Maar dat is niet zo gek als je bedenkt wat er onmiddellijk na de Tweede Wereldoorlog zou gebeuren: de ineenstorting van het Britse wereldrijk en de definitieve overvleugeling van Groot-Brittannië door de Verenigde Staten. De Tweede Wereldoorlog was de laatste periode in de geschiedenis waarop de Britten nog onvervalst trots kunnen zijn. Voor hun gevoel wisten zij Hitlers troepen in 1940 en de eerste helft van 1941 helemaal alleen te stoppen in hun veroveringsdrang. Een dergelijke overtuiging biedt weinig ruimte voor relativeringen van de mythe over de Blitz.

Meer weten:

  • Voor velen provocerend, maar bij vlagen ook wijdlopend, is The Myth of the Blitz van Angus Calder (1991). Hét standaardwerk over Londen tijdens de Tweede Wereldoorlog heet London at War 1939-1945 door Philip Ziegler (1995). In Peter Ackroyds London. The Biography (2001) en Joanna Bourke’s Fear. A Cultural History (2005) speelt de Blitz een minder centrale rol.

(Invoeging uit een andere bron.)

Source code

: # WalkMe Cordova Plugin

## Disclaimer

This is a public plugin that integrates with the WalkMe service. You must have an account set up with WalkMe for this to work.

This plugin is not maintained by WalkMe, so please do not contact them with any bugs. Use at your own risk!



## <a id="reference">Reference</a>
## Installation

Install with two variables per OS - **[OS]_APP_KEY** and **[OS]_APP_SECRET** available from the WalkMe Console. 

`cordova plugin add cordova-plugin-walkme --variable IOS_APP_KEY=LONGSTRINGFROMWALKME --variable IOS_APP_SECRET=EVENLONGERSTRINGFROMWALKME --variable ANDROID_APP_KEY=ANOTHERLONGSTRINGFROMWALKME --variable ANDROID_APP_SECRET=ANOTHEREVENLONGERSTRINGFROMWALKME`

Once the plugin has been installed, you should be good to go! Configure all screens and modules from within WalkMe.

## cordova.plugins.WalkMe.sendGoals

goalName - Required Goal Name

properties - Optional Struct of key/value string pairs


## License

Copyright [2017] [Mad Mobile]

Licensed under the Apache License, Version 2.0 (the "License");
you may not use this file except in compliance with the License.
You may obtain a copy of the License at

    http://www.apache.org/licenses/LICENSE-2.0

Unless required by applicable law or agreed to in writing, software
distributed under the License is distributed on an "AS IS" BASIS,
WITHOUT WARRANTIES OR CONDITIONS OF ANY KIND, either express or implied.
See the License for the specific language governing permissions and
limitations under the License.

  • In het Imperial War Museum is zowel een schuilkelder nagebouwd als een straat zoals die er tijdens de Blitz uitzag na een Duits bombardement. Inclusief de bijbehorende geluiden en geuren.
  • Churchills ‘Cabinet War Rooms‘ zijn de bunkers onder de grond die de legendarische premier destijds gebruikte als permanent kantoor, crisiscentrum en slaapplaats.